**** Supplied data ****

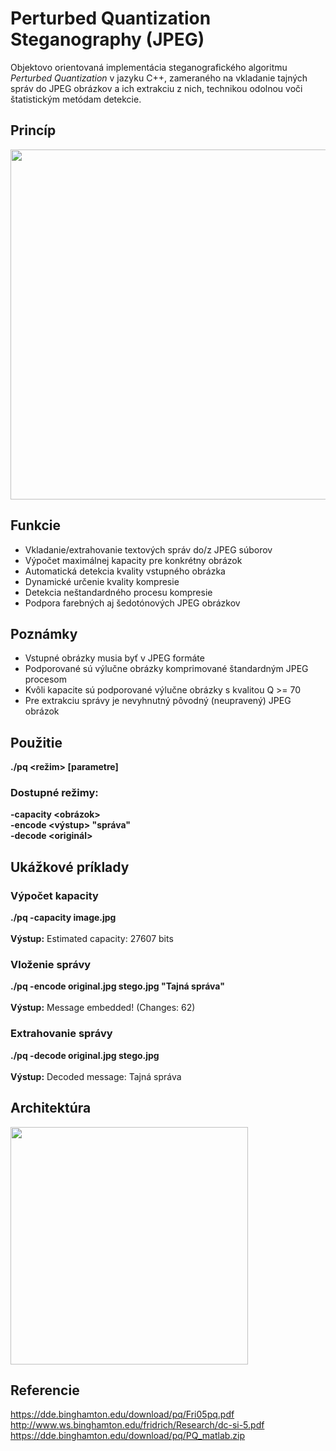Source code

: # Perturbed Quantization Steganography (JPEG)

Objektovo orientovaná implementácia steganografického algoritmu <i>Perturbed Quantization</i> v jazyku C++, zameraného na vkladanie tajných správ do JPEG obrázkov a ich extrakciu z nich, technikou odolnou voči štatistickým metódam detekcie.

## Princíp

<p align="left">
  <img src="https://github.com/user-attachments/assets/121f0467-205f-4297-b2a9-4c56c6094ffe" width="560">
</p>

## Funkcie
- Vkladanie/extrahovanie textových správ do/z JPEG súborov
- Výpočet maximálnej kapacity pre konkrétny obrázok
- Automatická detekcia kvality vstupného obrázka
- Dynamické určenie kvality kompresie
- Detekcia neštandardného procesu kompresie
- Podpora farebných aj šedotónových JPEG obrázkov

## Poznámky
- Vstupné obrázky musia byť v JPEG formáte
- Podporované sú výlučne obrázky komprimované štandardným JPEG procesom
- Kvôli kapacite sú podporované výlučne obrázky s kvalitou Q >= 70 
- Pre extrakciu správy je nevyhnutný pôvodný (neupravený) JPEG obrázok

## Použitie

<b>./pq <režim> [parametre]</b>

### Dostupné režimy:
<b>-capacity <obrázok></b> <br>
<b>-encode <vstup> <výstup> "správa"</b> <br>
<b>-decode <originál> <stego></b> <br>

## Ukážkové príklady

### Výpočet kapacity
<b>./pq -capacity image.jpg</b> <br><br>
<b>Výstup:</b> Estimated capacity: 27607 bits

### Vloženie správy
<b>./pq -encode original.jpg stego.jpg "Tajná správa"</b> <br><br>
<b>Výstup:</b> Message embedded! (Changes: 62)

### Extrahovanie správy
<b>./pq -decode original.jpg stego.jpg</b> <br><br>
<b>Výstup:</b> Decoded message: Tajná správa

## Architektúra

<p align="left">
  <img src="https://github.com/user-attachments/assets/da64337c-b069-499a-b4c0-0629d6ddad45" width="380">
</p>

## Referencie
https://dde.binghamton.edu/download/pq/Fri05pq.pdf <br>
http://www.ws.binghamton.edu/fridrich/Research/dc-si-5.pdf <br>
https://dde.binghamton.edu/download/pq/PQ_matlab.zip <br>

****

Find and copy each line of the data where "Perturbed" is present.

→ **Exercise answer**
: # Perturbed Quantization Steganography (JPEG)
Objektovo orientovaná implementácia steganografického algoritmu <i>Perturbed Quantization</i> v jazyku C++, zameraného na vkladanie tajných správ do JPEG obrázkov a ich extrakciu z nich, technikou odolnou voči štatistickým metódam detekcie.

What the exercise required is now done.